Content starts

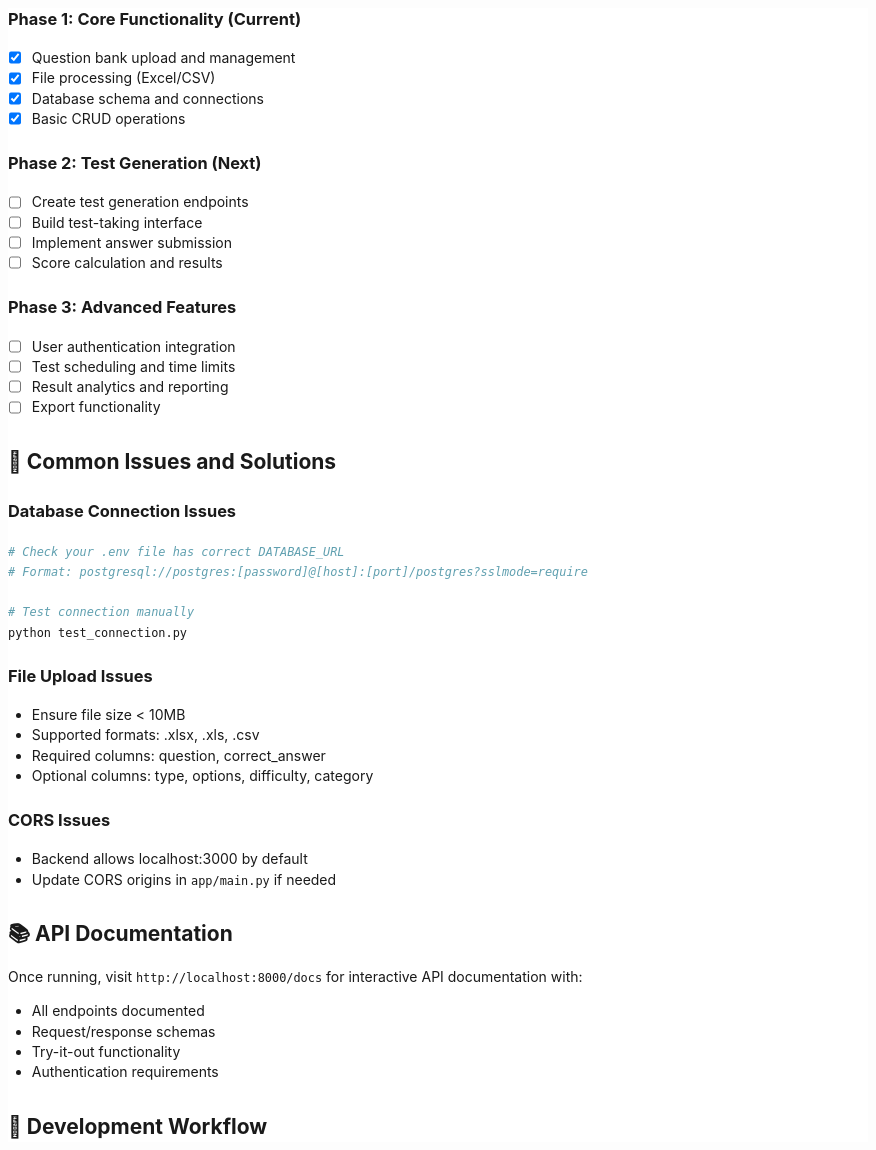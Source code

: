 ### Phase 1: Core Functionality (Current)
- [x] Question bank upload and management
- [x] File processing (Excel/CSV)
- [x] Database schema and connections
- [x] Basic CRUD operations

### Phase 2: Test Generation (Next)
- [ ] Create test generation endpoints
- [ ] Build test-taking interface
- [ ] Implement answer submission
- [ ] Score calculation and results

### Phase 3: Advanced Features
- [ ] User authentication integration
- [ ] Test scheduling and time limits
- [ ] Result analytics and reporting
- [ ] Export functionality

## 🚨 Common Issues and Solutions

### Database Connection Issues
```bash
# Check your .env file has correct DATABASE_URL
# Format: postgresql://postgres:[password]@[host]:[port]/postgres?sslmode=require

# Test connection manually
python test_connection.py
```

### File Upload Issues
- Ensure file size < 10MB
- Supported formats: .xlsx, .xls, .csv
- Required columns: question, correct_answer
- Optional columns: type, options, difficulty, category

### CORS Issues
- Backend allows localhost:3000 by default
- Update CORS origins in `app/main.py` if needed

## 📚 API Documentation

Once running, visit `http://localhost:8000/docs` for interactive API documentation with:
- All endpoints documented
- Request/response schemas
- Try-it-out functionality
- Authentication requirements

## 🔄 Development Workflow
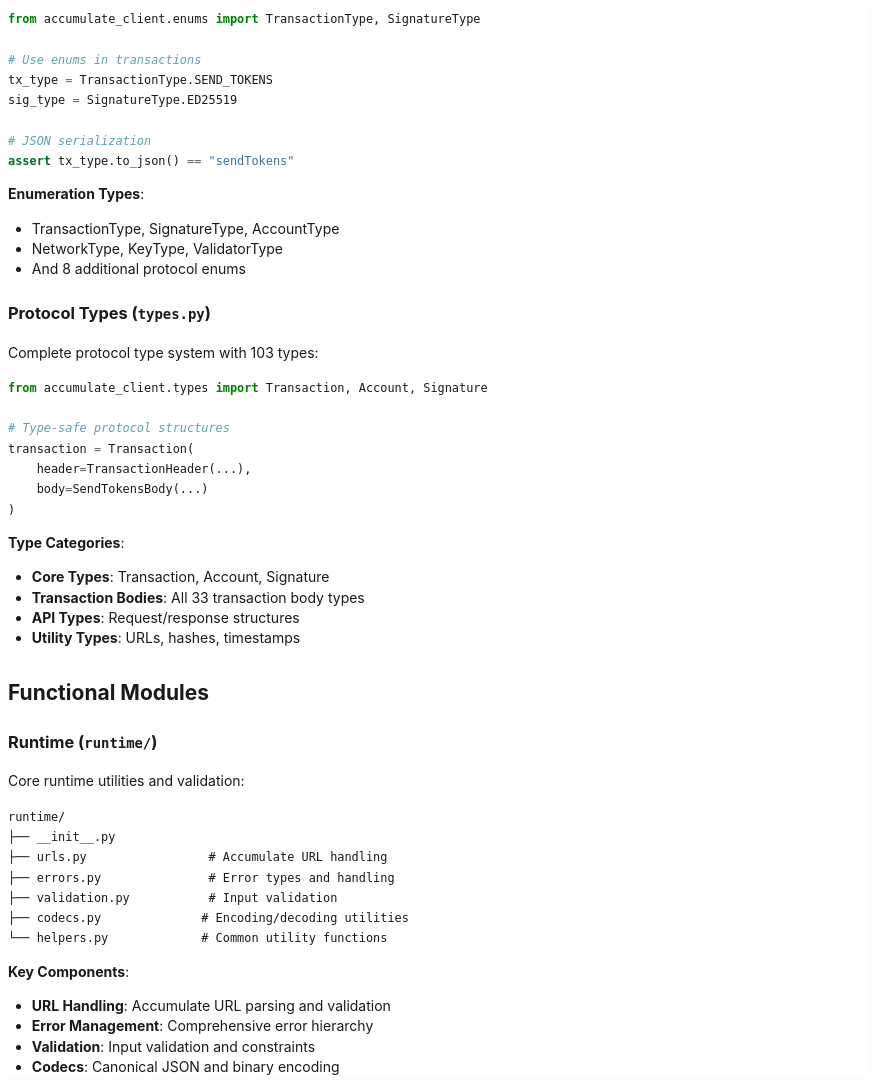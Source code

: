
 ```python
from accumulate_client.enums import TransactionType, SignatureType

# Use enums in transactions
tx_type = TransactionType.SEND_TOKENS
sig_type = SignatureType.ED25519

# JSON serialization
assert tx_type.to_json() == "sendTokens"
```

**Enumeration Types**:
- TransactionType, SignatureType, AccountType
- NetworkType, KeyType, ValidatorType
- And 8 additional protocol enums

### Protocol Types (`types.py`)
Complete protocol type system with 103 types:

```python
from accumulate_client.types import Transaction, Account, Signature

# Type-safe protocol structures
transaction = Transaction(
    header=TransactionHeader(...),
    body=SendTokensBody(...)
)
```

**Type Categories**:
- **Core Types**: Transaction, Account, Signature
- **Transaction Bodies**: All 33 transaction body types
- **API Types**: Request/response structures
- **Utility Types**: URLs, hashes, timestamps

## Functional Modules

### Runtime (`runtime/`)
Core runtime utilities and validation:

```
runtime/
├── __init__.py
├── urls.py                 # Accumulate URL handling
├── errors.py               # Error types and handling
├── validation.py           # Input validation
├── codecs.py              # Encoding/decoding utilities
└── helpers.py             # Common utility functions
```

**Key Components**:
- **URL Handling**: Accumulate URL parsing and validation
- **Error Management**: Comprehensive error hierarchy
- **Validation**: Input validation and constraints
- **Codecs**: Canonical JSON and binary encoding
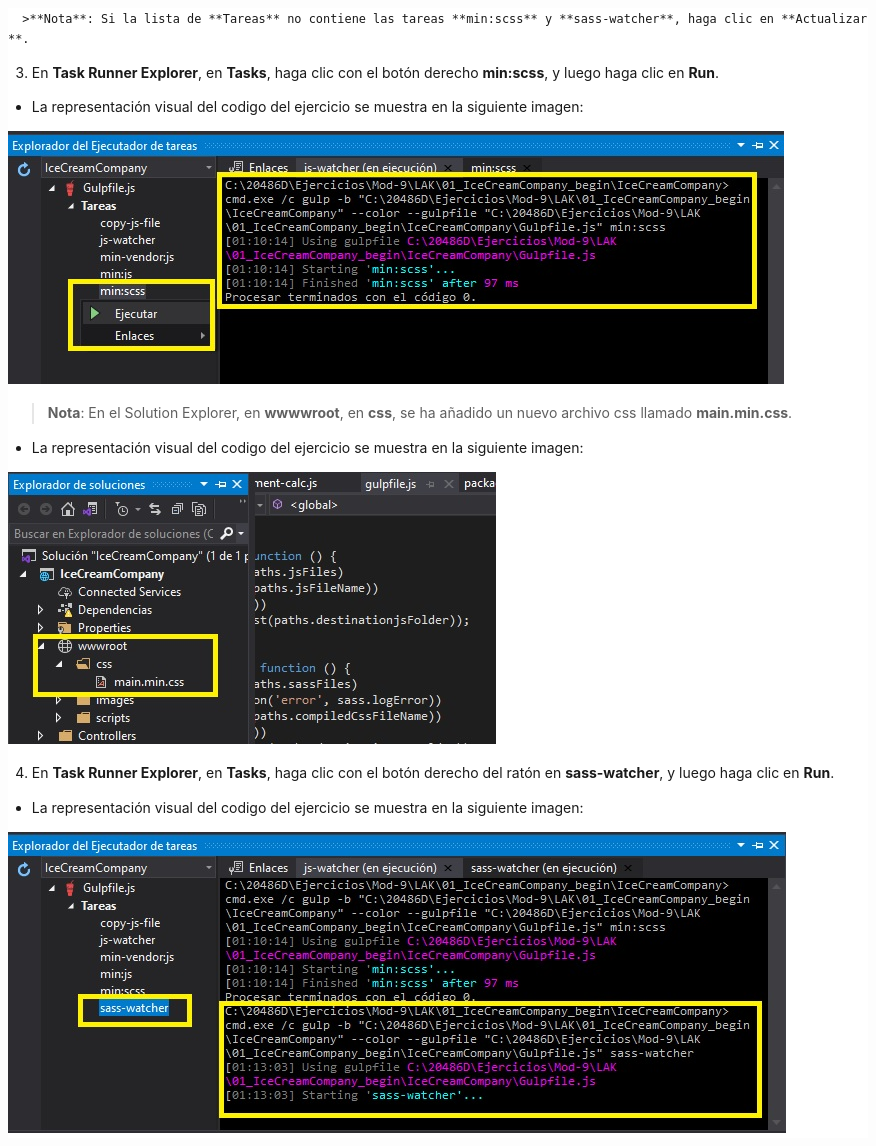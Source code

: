       >**Nota**: Si la lista de **Tareas** no contiene las tareas **min:scss** y **sass-watcher**, haga clic en **Actualizar**.

3. En **Task Runner Explorer**, en **Tasks**, haga clic con el botón derecho **min:scss**, y luego haga clic en **Run**.

- La representación visual del codigo del ejercicio se muestra en la siguiente imagen:

![alt text](./Images/Fig-17.jpg "Mostrando la ejecución del archivo 'min.scss' en la aplicación  !!!")

  > **Nota**: En el Solution Explorer, en **wwwwroot**, en **css**, se ha añadido un nuevo archivo css llamado **main.min.css**.

- La representación visual del codigo del ejercicio se muestra en la siguiente imagen:

![alt text](./Images/Fig-18.jpg "Mostrando que el archivo 'main.min.css' ha sido agregado en la aplicación  !!!")

4. En **Task Runner Explorer**, en **Tasks**, haga clic con el botón derecho del ratón en **sass-watcher**, y luego haga clic en **Run**.

- La representación visual del codigo del ejercicio se muestra en la siguiente imagen:

![alt text](./Images/Fig-19.jpg "Mostrando que la ejecución del archivo 'sass-watcher' en la aplicación  !!!")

Content ends

* Aim of the exercise: Take from the listing above each line that contains the string "validation".

* Solution for this exercise:
Core runtime utilities and validation:
├── validation.py           # Input validation
- **URL Handling**: Accumulate URL parsing and validation
- **Validation**: Input validation and constraints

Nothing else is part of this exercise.